Een beetje afgezonderd van dit geheel hing een reeks van 18 tekeningen, die de catalogus op ware schaal van een tentoonstelling vormen. De knipsels die op de tekeningen gekleefd zijn, zijn ook de knipsels die tijdens de tentoonstelling te zien waren in toonkasten.
Op een toonkast lag een stapel met honderden dia’s waarop witte vlekjes of witte geometrische figuren zijn geschilderd.
Een diaprojector toonde 80 zwarte dia’s waarin een gaatje geprikt is, zodat je op de muur een zwervend lichtpuntje ziet.

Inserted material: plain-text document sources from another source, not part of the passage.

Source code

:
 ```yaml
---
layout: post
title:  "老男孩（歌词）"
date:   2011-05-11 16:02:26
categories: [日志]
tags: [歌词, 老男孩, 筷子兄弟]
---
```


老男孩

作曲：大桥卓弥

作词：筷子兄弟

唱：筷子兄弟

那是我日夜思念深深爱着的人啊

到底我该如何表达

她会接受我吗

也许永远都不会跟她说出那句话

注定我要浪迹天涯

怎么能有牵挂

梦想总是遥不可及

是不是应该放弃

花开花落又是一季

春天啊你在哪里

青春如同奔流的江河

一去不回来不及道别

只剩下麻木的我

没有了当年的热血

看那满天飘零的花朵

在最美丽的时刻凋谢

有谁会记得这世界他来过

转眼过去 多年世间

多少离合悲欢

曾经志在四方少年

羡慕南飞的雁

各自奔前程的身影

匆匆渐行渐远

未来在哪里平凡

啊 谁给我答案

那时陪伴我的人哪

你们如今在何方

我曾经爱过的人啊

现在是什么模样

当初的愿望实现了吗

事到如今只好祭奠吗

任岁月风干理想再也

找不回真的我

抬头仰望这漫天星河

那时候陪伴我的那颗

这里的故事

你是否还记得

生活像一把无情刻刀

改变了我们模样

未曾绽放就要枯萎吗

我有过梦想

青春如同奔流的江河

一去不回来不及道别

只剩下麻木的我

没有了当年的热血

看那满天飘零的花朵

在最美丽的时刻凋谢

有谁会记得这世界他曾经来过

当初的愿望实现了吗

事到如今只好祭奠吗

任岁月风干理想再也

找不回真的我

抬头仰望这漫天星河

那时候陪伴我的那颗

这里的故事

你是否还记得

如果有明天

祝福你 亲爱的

Helemaal apart, op een hoge, witte sokkel, rustte de ‘Aardappel van de tentoonstelling’, een aardappel die in het zonlicht wordt gelegd zodra Tuerlinckx hoort van een tentoonstelling en die daarna, door zijn uitwassen en mate van verschrompeling, de leeftijd van de tentoonstelling weergeeft.
‘Eigenlijk heeft mijn werk erg weinig met ruimte, maar alles met tijd te maken,’ vertelt Tuerlinckx. ‘De tentoonstelling in Hasselt, bijvoorbeeld. Wat ik eigenlijk wilde doen, door het museum een week lang 24 op 24 uur open te stellen, was het moment waarop je het museum voor het eerst ziet, wanneer je aan een tentoonstelling begint, uit te spreiden over een langere periode. Het moment waarop je de deur voor het eerst open doet en het museum nog leeg is. Dààrom moest het museum ook dag en nacht openblijven, het ging om één uitgerokken ogenblik van leegte en inactiviteit.. Door die voortdurend aan- en uitgaande lichten in de verschillende zalen van het museum had je van buitenaf echter de indruk dat er dag en nacht fors gewerkt werd. Dat was natuurlijk ook interessant. Je hebt zo’n museum in een provinciestad, waar erg weinig bezoekers komen, en ineens krijg je een impressie van zeer grote activiteit en nodig je de inwoners van die stad uit ook ’s nachts eens een kijkje te komen nemen.
De voorwerpen zijn in mijn werk eigenlijk bijna overbodig. We hebben natuurlijk voorwerpen nodig om te overleven en ik denk zelfs dat wij geschapen zijn om voortdurend voorwerpen te maken en ermee bezig te zijn, in tegenstelling tot jouw poezen, die de hele dag lekker slapen en niet zoveel voorwerpen nodig hebben, maar in mijn werk zijn het bijna uitsluitend dragers, platformen voor het verstrijken en samenbundelen van de tijd.
In mijn recente tentoonstelling bij Stella Lohaus toon ik bijvoorbeeld twee roos geschilderde, ronde tafelbladen, die ik eerder al heb gebruikt in het SMAK. Die bladen waren zo vuil geworden, dat het mij ging storen en ik dacht: Waarom moeten we in de hedendaagse kunst dat vuil eigenlijk blijven respecteren? Ik schilder die tafelbladen opnieuw! Maar tijdens het schilderwerk bedacht ik: Neen, één tafelblad wordt voor elke tentoonstelling opnieuw geschilderd, terwijl het andere vuil zal blijven. Zo zal het minieme verschil in dikte tussen beide tafelbladen een weerslag vormen van het aantal keren dat ze tentoongesteld zijn.’